Advertisement
Advertisement
April 30, 2014
Medtronic's Endurant Stent Graft Studied for EVAR of Infrarenal AAAs
May 1, 2014—Four-year data from an evaluation of the Endurant stent graft (Medtronic, Inc.) for endovascular aneurysm repair (EVAR) of infrarenal abdominal aortic aneurysms (AAAs) were published by Herman J.A. Zandvoort, MD, et al in the Journal of Vascular Surgery.

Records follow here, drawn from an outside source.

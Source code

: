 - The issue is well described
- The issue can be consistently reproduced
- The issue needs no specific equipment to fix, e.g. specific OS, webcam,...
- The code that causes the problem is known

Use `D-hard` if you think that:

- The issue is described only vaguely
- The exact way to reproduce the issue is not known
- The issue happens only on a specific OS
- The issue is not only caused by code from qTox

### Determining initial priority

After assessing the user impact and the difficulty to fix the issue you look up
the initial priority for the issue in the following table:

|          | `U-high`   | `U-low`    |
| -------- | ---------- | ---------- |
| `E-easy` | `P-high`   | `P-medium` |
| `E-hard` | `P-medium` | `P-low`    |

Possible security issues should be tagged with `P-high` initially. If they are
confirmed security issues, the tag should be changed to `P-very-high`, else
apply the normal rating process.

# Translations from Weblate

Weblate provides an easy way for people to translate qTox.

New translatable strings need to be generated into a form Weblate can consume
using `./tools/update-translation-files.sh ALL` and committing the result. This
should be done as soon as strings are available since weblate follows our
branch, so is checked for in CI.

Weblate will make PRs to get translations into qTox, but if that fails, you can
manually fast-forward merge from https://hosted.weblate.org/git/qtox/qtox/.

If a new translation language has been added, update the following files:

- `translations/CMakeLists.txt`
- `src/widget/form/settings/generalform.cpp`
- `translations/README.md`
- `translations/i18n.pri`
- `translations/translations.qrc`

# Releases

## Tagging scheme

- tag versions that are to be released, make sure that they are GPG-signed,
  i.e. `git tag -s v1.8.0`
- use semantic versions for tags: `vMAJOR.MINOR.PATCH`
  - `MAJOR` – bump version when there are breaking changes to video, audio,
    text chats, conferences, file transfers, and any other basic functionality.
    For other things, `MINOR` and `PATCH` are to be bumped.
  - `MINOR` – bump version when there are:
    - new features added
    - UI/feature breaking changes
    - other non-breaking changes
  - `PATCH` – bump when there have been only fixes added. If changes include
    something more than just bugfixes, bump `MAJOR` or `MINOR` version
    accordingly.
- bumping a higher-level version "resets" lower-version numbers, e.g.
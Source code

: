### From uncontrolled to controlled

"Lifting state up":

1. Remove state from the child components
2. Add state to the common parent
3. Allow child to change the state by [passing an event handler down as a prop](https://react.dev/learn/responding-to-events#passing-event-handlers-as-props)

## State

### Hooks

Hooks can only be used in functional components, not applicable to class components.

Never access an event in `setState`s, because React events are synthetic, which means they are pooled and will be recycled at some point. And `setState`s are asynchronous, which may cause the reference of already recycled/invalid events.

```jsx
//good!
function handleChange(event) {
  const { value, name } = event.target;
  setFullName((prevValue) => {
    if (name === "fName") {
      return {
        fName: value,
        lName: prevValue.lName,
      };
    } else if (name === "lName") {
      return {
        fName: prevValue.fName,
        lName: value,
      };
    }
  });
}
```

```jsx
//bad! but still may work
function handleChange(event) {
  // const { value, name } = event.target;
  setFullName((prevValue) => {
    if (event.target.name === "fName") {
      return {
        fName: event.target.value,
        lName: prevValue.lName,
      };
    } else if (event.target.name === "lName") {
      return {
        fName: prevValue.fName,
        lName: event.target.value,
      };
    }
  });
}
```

As summarized in the Journal of Vascular Surgery, the investigators prospectively collected all clinical data, including detailed anatomic information of the first 100 consecutive patients treated with the Endurant stent graft for an infrarenal AAA at three Dutch high-volume hospitals. CT angiography was routinely performed before the procedure, ≤ 1 month, and at 1 year after EVAR. Thereafter, the imaging modality during yearly follow-up was individualized (duplex ultrasound imaging or CT angiography).

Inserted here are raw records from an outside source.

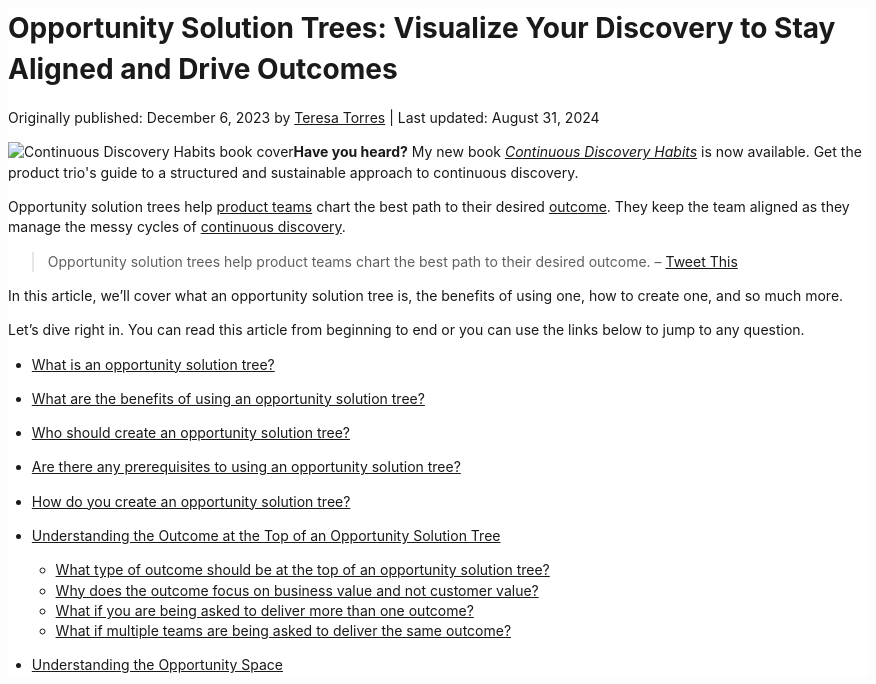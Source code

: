 # Opportunity Solution Trees: Visualize Your Discovery to Stay Aligned and Drive Outcomes

Originally published: December 6, 2023 by [Teresa Torres](https://www.producttalk.org/author/teresa/) | Last updated: August 31, 2024

![Continuous Discovery Habits book cover](https://www.producttalk.org/nitropack_static/DMQOfKcnMHdQNVRigsYYjOuRawguQXPa/assets/images/optimized/rev-7bad3d9/www.producttalk.org/wp-content/uploads/2021/05/book-email-signature.png)**Have you heard?** My new book [_Continuous Discovery Habits_](https://amzn.to/3hGkNYT) is now available. Get the product trio's guide to a structured and sustainable approach to continuous discovery.

Opportunity solution trees help [product teams](https://www.producttalk.org/2024/06/product-trios/) chart the best path to their desired [outcome](https://www.producttalk.org/2024/07/shifting-from-outputs-to-outcomes/). They keep the team aligned as they manage the messy cycles of [continuous discovery](https://www.producttalk.org/2021/08/product-discovery/).

> Opportunity solution trees help product teams chart the best path to their desired outcome. – [Tweet This](https://ctt.ac/NGQe4)

In this article, we’ll cover what an opportunity solution tree is, the benefits of using one, how to create one, and so much more.

Let’s dive right in. You can read this article from beginning to end or you can use the links below to jump to any question.

* [What is an opportunity solution tree?](https://www.producttalk.org/2023/12/opportunity-solution-trees/#what-is-an-opportunity-solution-tree)

* [What are the benefits of using an opportunity solution tree?](https://www.producttalk.org/2023/12/opportunity-solution-trees/#what-are-the-benefits-of-creating-an-opportunity-solution-tree)

* [Who should create an opportunity solution tree?](https://www.producttalk.org/2023/12/opportunity-solution-trees/#who-should-create-an-opportunity-solution-tree)

* [Are there any prerequisites to using an opportunity solution tree?](https://www.producttalk.org/2023/12/opportunity-solution-trees/#are-there-any-prerequisites-to-using-an-opportunity-solution-tree)

* [How do you create an opportunity solution tree?](https://www.producttalk.org/2023/12/opportunity-solution-trees/#how-do-you-create-an-opportunity-solution-tree)

* [Understanding the Outcome at the Top of an Opportunity Solution Tree](https://www.producttalk.org/2023/12/opportunity-solution-trees/#understanding-the-outcome-at-the-top-of-an-opportunity-solution-tree)

  * [What type of outcome should be at the top of an opportunity solution tree?](https://www.producttalk.org/2023/12/opportunity-solution-trees/#what-type-of-outcome-should-be-at-the-top-of-an-opportunity-solution-tree)
  * [Why does the outcome focus on business value and not customer value?](https://www.producttalk.org/2023/12/opportunity-solution-trees/#why-does-the-outcome-focus-on-business-value-and-not-customer-value)
  * [What if you are being asked to deliver more than one outcome?](https://www.producttalk.org/2023/12/opportunity-solution-trees/#what-if-you-are-being-asked-to-deliver-more-than-one-outcome)
  * [What if multiple teams are being asked to deliver the same outcome?](https://www.producttalk.org/2023/12/opportunity-solution-trees/#what-if-multiple-teams-are-being-asked-to-deliver-the-same-outcome)

* [Understanding the Opportunity Space](https://www.producttalk.org/2023/12/opportunity-solution-trees/#understanding-the-opportunity-space)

Patients were classified as within or outside the instructions for use (IFU) for analysis. Study endpoints were primary clinical success, overall and AAA-related mortality, and sac morphology changes and endoleak during follow-up. Estimates were obtained using Kaplan-Meier plots.
The study included 100 consecutive patients (88 men) with a median age of 74 years (interquartile range [IQR], 67–79 years) and a median AAA diameter of 58 mm (IQR, 55–65 mm) between December 2007 and March 2009. Twenty patients (20%) were treated outside the IFU (18 outside proximal neck IFU, one outside iliac IFU, and one outside both IFUs). Median follow-up was 48 months (IQR, 36–53 months), and no patients were lost.
The investigators reported that one contained rupture was observed after 1.5 months due to graft infection. No patients had graft migration. Two type IA endoleaks, five type IB endoleaks, and 15 type II endoleaks were found. Primary clinical success was 97%, 90%, 84%, and 77% at 1, 2, 3, and 4 years, respectively. Primary clinical success was comparable for patients treated within or outside the IFU (P = .2), although both patients outside the iliac IFU needed a secondary iliac intervention. Over time, the maximum aneurysm diameter decreased ≥ 5 mm, remained stable, or increased ≥ 5 mm in 58%, 32%, and 10% of the patients, respectively. All-cause mortality was 20% at 4 years, with 3% AAA-related mortality.
The investigators concluded that this 4-year follow-up data for the Endurant stent graft in AAA treatment show that its use offers a low AAA-related mortality rate with adequate prevention of rupture or aneurysm growth. Although patients with very challenging anatomy were treated in this series, primary clinical success rates were comparable for patients treated within and outside the IFU. These results may aid in improving outcomes in the future, noted the investigators in the Journal of Vascular Surgery.